00 jóvenes soledeños, de un total de 1.100, que cursan estudios en 17 instituciones educativas de zonas con alta vulnerabilidad de los municipios de Soledad, Palmar de Varela y Santo Tomás se benefician con la estrategia para la promoción de la convivencia ciudadana, la prevención y resolución asertiva de conflictos desde el sistema familiar implementado por la Secretaría del Interior del departamento con el objetivo de fortalecer los hábitos de sana convivencia.
“Los estudiantes de grados 10 y 11 recibieron la formación a través de estos talleres de convivencia que trajo la Gobernación a nuestra institución. Es un proceso muy hermoso en el que nuestros niños y jóvenes aprendieron sobre convivencia, cómo comportarse en el aula de clases y en sus casas para tratar de cambiar el entorno y, de esta manera, mejorar el ambiente escolar y en el hogar”, dijo Joaquín Castro, rector de la Institución Educativa Antonio Ramón Moreno de Soledad, durante la clausura del programa.
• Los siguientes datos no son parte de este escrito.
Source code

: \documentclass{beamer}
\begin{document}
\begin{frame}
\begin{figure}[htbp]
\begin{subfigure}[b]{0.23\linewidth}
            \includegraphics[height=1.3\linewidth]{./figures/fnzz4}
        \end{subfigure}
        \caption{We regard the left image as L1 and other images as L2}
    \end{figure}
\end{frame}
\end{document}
La prevención en materia de convivencia y la implementación de planes y programas en este tema tiene como fin la consolidación de unos municipios seguros y protectores de derechos, libres de violencias, amenaza de violencias, despojo intencional por parte de otros, en contra de la vida, la integridad física, la libertad y el patrimonio y demás bienes jurídicamente tutelados, para garantizar las condiciones necesarias de vida digna y de igualdad efectiva ante la ley.
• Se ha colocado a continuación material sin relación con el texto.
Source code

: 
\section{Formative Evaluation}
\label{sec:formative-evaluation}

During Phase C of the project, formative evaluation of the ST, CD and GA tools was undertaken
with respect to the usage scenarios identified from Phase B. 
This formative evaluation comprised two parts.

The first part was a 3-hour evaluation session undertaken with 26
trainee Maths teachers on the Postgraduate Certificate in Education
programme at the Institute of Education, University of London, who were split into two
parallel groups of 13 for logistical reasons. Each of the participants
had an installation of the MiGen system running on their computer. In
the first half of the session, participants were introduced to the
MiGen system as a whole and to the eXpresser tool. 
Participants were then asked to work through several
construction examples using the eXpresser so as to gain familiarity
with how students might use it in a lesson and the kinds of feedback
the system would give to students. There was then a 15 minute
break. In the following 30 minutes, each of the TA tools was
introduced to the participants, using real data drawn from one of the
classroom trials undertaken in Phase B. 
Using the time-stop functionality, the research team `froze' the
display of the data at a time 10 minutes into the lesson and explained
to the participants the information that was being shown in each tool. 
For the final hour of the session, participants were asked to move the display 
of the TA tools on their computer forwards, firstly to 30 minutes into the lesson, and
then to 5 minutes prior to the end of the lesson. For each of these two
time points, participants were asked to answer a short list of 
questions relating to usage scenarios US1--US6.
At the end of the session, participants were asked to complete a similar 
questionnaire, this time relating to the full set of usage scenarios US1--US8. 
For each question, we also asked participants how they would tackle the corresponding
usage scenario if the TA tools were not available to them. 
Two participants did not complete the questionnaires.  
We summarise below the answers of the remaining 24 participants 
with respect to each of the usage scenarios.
Con este proyecto, la Secretaría del Interior del departamento busca implementar acciones que promuevan la sana convivencia entre los distintos actores sociales, a través del fortalecimiento de mecanismos de participación ciudadana y de métodos alternativos de resolución de conflictos.
El programa está dirigido a población vulnerable (con bajos ingresos económicos, vivienda en zonas de difícil acceso o en barrios de alto riesgo de inseguridad) para que puedan participar, manifestar inconformidades, utilizar los mecanismos que la ley provee para ellos y lograr adecuadas transformaciones sociales, a través de la intervención comunitaria.
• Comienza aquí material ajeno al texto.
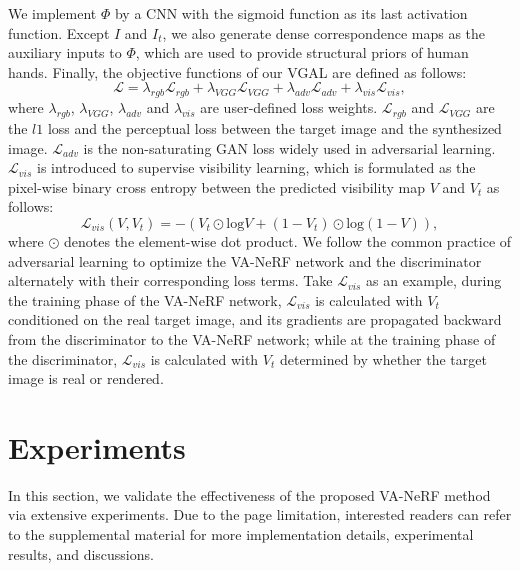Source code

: \documentclass[letterpaper]{article} %
\begin{document}
We implement $\Phi$ by a CNN with the sigmoid function as its last activation function. Except $I$ and $I_t$, we also generate dense correspondence maps \cite{guler2018densepose} as the auxiliary inputs to $\Phi$, which are used to provide structural priors of human hands. Finally, the objective functions of our VGAL are defined as follows:
\begin{equation}
\mathcal{L}=\lambda_{rgb}\mathcal{L}_{rgb}+\lambda_{VGG}\mathcal{L}_{VGG}+\lambda_{adv}\mathcal{L}_{adv}+\lambda_{vis}\mathcal{L}_{vis},
\label{eq:loss}
\end{equation}
where $\lambda_{rgb}$, $\lambda_{VGG}$, $\lambda_{adv}$ and $\lambda_{vis}$ are user-defined loss weights. $\mathcal{L}_{rgb}$ and $\mathcal{L}_{VGG}$ are the $l1$ loss and the perceptual loss \cite{johnson2016perceptual} between the target image and the synthesized image. $\mathcal{L}_{adv}$ is the non-saturating GAN loss \cite{mescheder2018training,hong2022eva3d} widely used in adversarial learning. $\mathcal{L}_{vis}$ is introduced to supervise visibility learning, which is formulated as the pixel-wise binary cross entropy between the predicted visibility map $V$ and $V_t$ as follows:
\begin{equation}
    \mathcal{L}_{vis}(V, V_{t}) = - (V_{t} \odot \mathrm{log}V + (1-V_{t}) \odot \mathrm{log}(1 - V)),
    \label{eq:vis_loss}
\end{equation}
where $\odot$ denotes the element-wise dot product. We follow the common practice of adversarial learning \cite{mescheder2018training} to optimize the VA-NeRF network and the discriminator alternately with their corresponding loss terms. Take $\mathcal{L}_{vis}$ as an example, during the training phase of the VA-NeRF network, $\mathcal{L}_{vis}$ is calculated with $V_t$ conditioned on the real target image, and its gradients are propagated backward from the discriminator to the VA-NeRF network; while at the training phase of the discriminator, $\mathcal{L}_{vis}$ is calculated with $V_t$ determined by whether the target image is real or rendered.





\section{Experiments}

In this section, we validate the effectiveness of the proposed VA-NeRF method via extensive experiments. Due to the page limitation, interested readers can refer to the supplemental material for more implementation details, experimental results, and discussions.
\end{document}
Al final de los talleres, se realiza un encuentro para la prevención y la resolución asertiva de conflictos con actividades lúdicas y simbólicas, en las que los participantes expresan los conocimientos aprendidos. Es decir, por medio de expresiones artísticas, los estudiantes se encargan de multiplicar y llevar a la práctica los recursos aprendidos para la construcción de paz y cultura de no violencia en lugares estratégicos de cada municipio.
En Soledad, se benefician 600 estudiantes; en Palmar de Varela, 250 estudiantes; igual número en Santo Tomás, para un total de 1.100 estudiantes.